Operationalizing Contextual Integrity in Privacy-Conscious Assistants
Sahra Ghalebikesabi, Eugene Bagdasaryan, Ren Yi, Itay Yona, Ilia Shumailov, Aneesh Pappu, Chongyang Shi, Laura Weidinger, Robert Stanforth, Leonard Berrada, Pushmeet Kohli, Po-Sen Huang, Borja Balle
2024-08-06

Summary
This paper discusses how to improve privacy in AI assistants by applying a concept called contextual integrity, which ensures that information is shared appropriately based on the situation.
What's the problem?
As AI assistants become more advanced and helpful, they often need access to personal information, like emails and documents, to perform tasks effectively. However, this raises serious privacy concerns because these assistants might share sensitive information with others without the user's knowledge or consent.
What's the solution?
To address these privacy issues, the authors propose a method to operationalize contextual integrity (CI). This framework helps define what is considered appropriate information sharing in different contexts. The researchers designed various strategies to guide AI assistants in sharing information responsibly.

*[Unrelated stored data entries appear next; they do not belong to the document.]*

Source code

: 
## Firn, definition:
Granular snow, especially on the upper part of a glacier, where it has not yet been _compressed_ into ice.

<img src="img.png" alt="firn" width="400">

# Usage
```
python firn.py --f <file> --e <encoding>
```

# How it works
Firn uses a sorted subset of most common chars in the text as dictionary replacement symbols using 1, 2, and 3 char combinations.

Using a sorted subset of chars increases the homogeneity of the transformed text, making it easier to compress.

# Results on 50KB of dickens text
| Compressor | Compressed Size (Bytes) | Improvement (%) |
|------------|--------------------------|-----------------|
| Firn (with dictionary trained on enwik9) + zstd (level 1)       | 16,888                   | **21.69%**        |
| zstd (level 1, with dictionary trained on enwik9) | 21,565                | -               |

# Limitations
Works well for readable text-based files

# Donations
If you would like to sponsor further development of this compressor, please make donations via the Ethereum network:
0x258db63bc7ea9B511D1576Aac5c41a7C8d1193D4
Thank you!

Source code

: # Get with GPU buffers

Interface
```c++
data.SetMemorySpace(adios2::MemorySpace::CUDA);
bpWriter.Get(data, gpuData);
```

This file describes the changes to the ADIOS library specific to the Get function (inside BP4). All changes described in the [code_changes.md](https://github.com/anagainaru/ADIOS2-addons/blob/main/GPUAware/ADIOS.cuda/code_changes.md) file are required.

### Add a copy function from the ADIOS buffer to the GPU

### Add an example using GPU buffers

They tested these strategies using a new benchmark that involved filling out forms with both synthetic data and human input, showing that prompting AI models to consider CI leads to better privacy compliance.
Why it matters?
This research is important because it helps ensure that AI assistants respect user privacy while still being effective. By implementing contextual integrity, developers can create more trustworthy AI systems that protect sensitive information, which is crucial as technology continues to integrate deeper into our daily lives.
Abstract
Advanced AI assistants combine frontier LLMs and tool access to autonomously perform complex tasks on behalf of users. While the helpfulness of such assistants can increase dramatically with access to user information including emails and documents, this raises privacy concerns about assistants sharing inappropriate information with third parties without user supervision. To steer information-sharing assistants to behave in accordance with privacy expectations, we propose to operationalize contextual integrity (CI), a framework that equates privacy with the appropriate flow of information in a given context. In particular, we design and evaluate a number of strategies to steer assistants' information-sharing actions to be CI compliant. Our evaluation is based on a novel form filling benchmark composed of synthetic data and human annotations, and it reveals that prompting frontier LLMs to perform CI-based reasoning yields strong results.